You certainly have me thinking. I need to see what other bottoms/wet land type of work we have and how it is laid out. I'm going to talk to one of the guys that typically only buys bottoms ground in say 40 acre tracts, but this stuff is select cut and basically sparse large pin oaks 18" and up to say 30"+.
It would seem to me (ignorant of this stuff) that it would be a pain to keep hauling that cable around over and over each 40-60 feet in a wheel spoke pattern or moving over each time from say right to left or whatever.
I was thinking of combining wheeled skidders with one long mainline through say the middle of the job. Because it isn't the few trips here and there that kill the mudd or sink the skidders, its the repeated trips down the same trail over and over again. I could possibly grapple skid the logs over to the cable line and then haul it up/across to the landing with the yarder.
I'm not sure of the efficiency of this thought, but getting stuck or not working due to, too wet of weather isn't making money either. There are 5 jobs that are currently under about 2-8" of water and ice, with waders and a cable yarder we could be pulling wood ..... possibly.
I'm certainly going to mull this over in my head.
How would it work if the ground had little to no hills on it ............... basically flat. How would I get the "carriage" out to the logs/choke setter if it is flat? and no gravity to help?
Later,
Sam
You'd be OK in a clearcut. You could do what used to be done here on flat ground, run a high lead setup. You wouldn't need a carriage, just butt rigging, which was what they were doing on Axmen last week.
You'd save money as you would only need a two drum machine. One for the outhaul and one for the inhaul, or haulback. The haulback runs the line back into the unit, then the mainline drum spools it back in.
The length of the skid depends on the capacity of your yarder. How much weight can it handle and then continue to get a decent payload to the landing? How much room for line is on the drum?
A guy here got a fixer upper for $5000. It broke down a lot, but not as much as his ancient machine, and took a while to figure out how to run it. He had a lot of experience with equipment too.
A former skidder logger managed to figure out how to run a yarder and carriage on his own. He made the usual mistakes, forgetting to set the brake so the mainline unspooled and made a snarl, not guying up his tail tree...
To run a flyer, shotgun, gravity system you need hills. The steeper the better.
I don't think that would work there.
You could do a thinning, but you'd need a three drum machine and a carriage.
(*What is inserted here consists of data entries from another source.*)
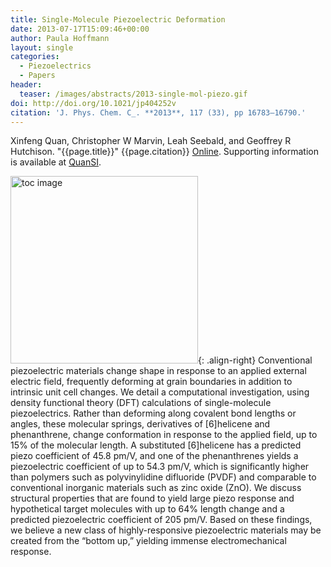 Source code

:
 ```yaml
---
title: Single-Molecule Piezoelectric Deformation
date: 2013-07-17T15:09:46+00:00
author: Paula Hoffmann
layout: single
categories:
  - Piezoelectrics
  - Papers
header:
  teaser: /images/abstracts/2013-single-mol-piezo.gif
doi: http://doi.org/10.1021/jp404252v
citation: 'J. Phys. Chem. C_. **2013**, 117 (33), pp 16783–16790.'
---
```

Xinfeng Quan, Christopher W Marvin, Leah Seebald, and Geoffrey R Hutchison. "{{page.title}}" {{page.citation}} [Online]({{page.doi}}). Supporting information is available at [QuanSI](http://pubs.acs.org/doi/suppl/10.1021/jp404252v).

<!--more-->

<img alt="toc image" src="{{ page.header.teaser }}" width="300 px">{: .align-right}
Conventional piezoelectric materials change shape in response to an applied external electric field, frequently deforming at grain boundaries in addition to intrinsic unit cell changes. We detail a computational investigation, using density functional theory (DFT) calculations of single-molecule piezoelectrics. Rather than deforming along covalent bond lengths or angles, these molecular springs, derivatives of [6]helicene and phenanthrene, change conformation in response to the applied field, up to 15% of the molecular length. A substituted [6]helicene has a predicted piezo coefficient of 45.8 pm/V, and one of the phenanthrenes yields a piezoelectric coefficient of up to 54.3 pm/V, which is significantly higher than polymers such as polyvinylidine difluoride (PVDF) and comparable to conventional inorganic materials such as zinc oxide (ZnO). We discuss structural properties that are found to yield large piezo response and hypothetical target molecules with up to 64% length change and a predicted piezoelectric coefficient of 205 pm/V. Based on these findings, we believe a new class of highly-responsive piezoelectric materials may be created from the “bottom up,” yielding immense electromechanical response.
You'd have to have a haulback, the mainline and the skyline. You'd have to have a motorized carriage and they are very spendy. They will work with a haulback.
To do a thinning, you need to cut out the skyline corridors unless you have wide spacing. Here, the logger lays out a straight line and a pathway, ranging anywhere from 8 to 12 feet wide is cut on that line. Straight is mandatory. The skyline won't bend for a curve. You can lay out a wagonwheel pattern, using one landing. This is efficient but it will make a mini-clearcut where the corridors come together at the landing. You can just go straight and hop down the road every 300 feet or so. This looks better but you have to find new guyline stumps for each landing, unless you have a Yoader. Yoaders are designed to not need guylines.
The carriage goes down or up the skyline and is stopped where it is needed. The choker setter pulls out the line, which a motorized carriage will pull from they yarder, and hooks on the turn.
That's another thing. Signals. I've seen guys work without Talkie Tooters and it is scary. Saw the chokersetter jump way up in the air when the guy on the yarder misread his hand signals and started bringing in the turn too soon.
Talkie Tooters, or bugs, are the radio gizmos that make the whistle go. Like TOOT for stop, and TOOT TOOT TOOT for full speed ahead, etc. That is a language in itself.
Koller makes a small yarder that fits on a truck or back of a tractor. It is a good one for a small outfit, because the yarder controls are operated on the ground so you don't have to climb up and down if you plan to run the yarder and unhook the chokers.
That's just part of it. There's lots of rigging styles, depending on what you need to do or have to work with. I don't know the mechanics of rigging the blocks.
That's the other thing, you need to know what species of tree is the best to use for guylines and tail trees. Will you need to top the tail tree? Also, what are the safety requirements in your state? That's enough from me. I'll find the link for yarder pictures.